In Pipeline to the Pros, we detail Chris Finch’s and Will Hardy’s fascinating journeys from D3 players to NBA head coaches. As college players, both men experienced that special brand of heartache that is losing in the D3 National Championship. Hardy was a key contributor off the bench for the 2010 Williams College team that lost in the finals. Finch, who was a terrific all-around player, might be the world’s foremost expert on D3 Tournament heartache. Not only did his Franklin & Marshall team lose in the 1991 title game, they also dropped games in the Elite Eight in 1989 and 1992.

While those national title games were the biggest of Hardy’s and Finch’s college careers, they did not ultimately define their respective D3 experiences. To Hardy, the D3 experience is synonymous with the Maine road trip, when NESCAC teams had to play a back-to-back at Colby and Bowdoin. After the first game, which would tip off on Friday night, the teams wouldn’t even have a full day to recover. The second game was a Saturday matinee.

“You play one game,” Hardy says, “and it’s 10 o’clock at night and you’re driving in the middle of nowhere and it’s snowing really hard and you’re eating some kind of shitty pizza on the bus. But everybody is just hammering it…There’s half as many pizzas as people. Get a teammate. Split the pizza in half…And then you get there and you get to some little hole in the wall motel/hotel and you’ve got a roommate. You’ve gotta wake up the next morning and play again. And you loved it. Not for one second were we looking at each other like, ‘What the f--- am I doing?’ It was just like, ‘Oh, no man. This is the trip to Colby and Bowdoin. This is just what the trip is.’”

Even after a decade-plus of chartered planes and five-star hotels, Hardy still can’t help but reflect on how far he’s come. “I think about those bus trips all the time. I really do have to, not actually pinch myself, but you have these moments, like five times a year, where you look around and you’re like, ‘Where the f--- am I right now?’...I’m the same dude who was hammering that pizza, driving to Maine in the middle of the night.”
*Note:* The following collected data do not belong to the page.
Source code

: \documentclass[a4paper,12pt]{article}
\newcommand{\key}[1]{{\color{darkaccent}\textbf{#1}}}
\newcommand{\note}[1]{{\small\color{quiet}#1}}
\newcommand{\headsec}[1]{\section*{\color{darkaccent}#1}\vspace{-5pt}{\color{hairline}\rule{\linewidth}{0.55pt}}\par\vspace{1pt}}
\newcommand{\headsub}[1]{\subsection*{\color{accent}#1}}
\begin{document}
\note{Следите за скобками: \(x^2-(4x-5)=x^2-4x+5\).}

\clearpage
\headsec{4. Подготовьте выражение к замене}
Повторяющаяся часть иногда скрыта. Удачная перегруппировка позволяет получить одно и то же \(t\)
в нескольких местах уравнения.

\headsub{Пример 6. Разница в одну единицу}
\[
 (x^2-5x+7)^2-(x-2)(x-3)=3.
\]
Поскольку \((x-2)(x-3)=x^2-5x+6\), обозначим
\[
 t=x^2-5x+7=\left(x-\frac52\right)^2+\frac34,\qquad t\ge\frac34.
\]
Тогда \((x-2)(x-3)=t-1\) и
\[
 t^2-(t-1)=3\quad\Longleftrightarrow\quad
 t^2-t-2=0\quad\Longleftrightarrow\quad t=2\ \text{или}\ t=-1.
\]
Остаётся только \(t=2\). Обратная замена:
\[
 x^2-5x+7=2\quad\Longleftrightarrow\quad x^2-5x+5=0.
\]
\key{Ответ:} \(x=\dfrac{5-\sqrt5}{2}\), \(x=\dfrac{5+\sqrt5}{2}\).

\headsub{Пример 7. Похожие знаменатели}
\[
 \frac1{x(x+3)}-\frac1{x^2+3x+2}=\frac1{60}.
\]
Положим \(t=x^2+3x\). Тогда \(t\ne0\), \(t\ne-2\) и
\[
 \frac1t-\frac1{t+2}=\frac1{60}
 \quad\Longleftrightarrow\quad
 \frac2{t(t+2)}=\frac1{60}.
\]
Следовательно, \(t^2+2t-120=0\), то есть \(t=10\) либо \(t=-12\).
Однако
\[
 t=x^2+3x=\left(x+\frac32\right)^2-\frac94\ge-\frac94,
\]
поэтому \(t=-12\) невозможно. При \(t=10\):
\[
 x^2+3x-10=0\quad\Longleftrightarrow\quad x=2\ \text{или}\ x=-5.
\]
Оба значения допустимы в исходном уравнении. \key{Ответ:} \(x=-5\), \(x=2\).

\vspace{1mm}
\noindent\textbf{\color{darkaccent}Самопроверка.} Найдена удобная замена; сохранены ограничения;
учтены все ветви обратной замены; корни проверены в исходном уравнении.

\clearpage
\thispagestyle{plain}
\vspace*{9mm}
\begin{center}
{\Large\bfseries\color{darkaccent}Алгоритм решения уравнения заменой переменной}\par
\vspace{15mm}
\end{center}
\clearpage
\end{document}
Finch also leans on his D3 memories for a healthy dose of perspective. Once he and his F&M teammates returned home from a road trip, they would receive their per diems…but only after they turned in their laundry. Finch’s F&M teammates got five bucks each, a far cry from the generous per diem pocketed by NBA players and coaches. They’d share footlong Subway sandwiches, or use the money to buy a pitcher of beer at the bar that night

“It’s hard to complain about a five-star hotel,” Finch says when comparing his D3 days to his time in the NBA. “We have it so good. I think it’s really good to have those experiences, so you do keep it in perspective.”

Hardy and Finch may enjoy the spoils of their positions now, but they didn’t become NBA head coaches overnight. Hardy endured an unglamorous and low-paying internship with the Spurs before moving up their version of the corporate ladder and becoming one of the brightest young coaches in basketball. And Finch coached overseas, where some of his teams struggled to make payroll, before taking a job in the NBA’s Developmental League (now called the G-League), which eventually led to a position in the NBA.

Their Division III days taught them how to go with the flow and live a no-frills basketball life. They appreciated the journey, and, as a result, ended up at a destination they would’ve never believed was possible. Losing a championship game? Those are the painful memories. The bad food, bumpy bus rides, and per diem pitchers of beer? That’s the good stuff.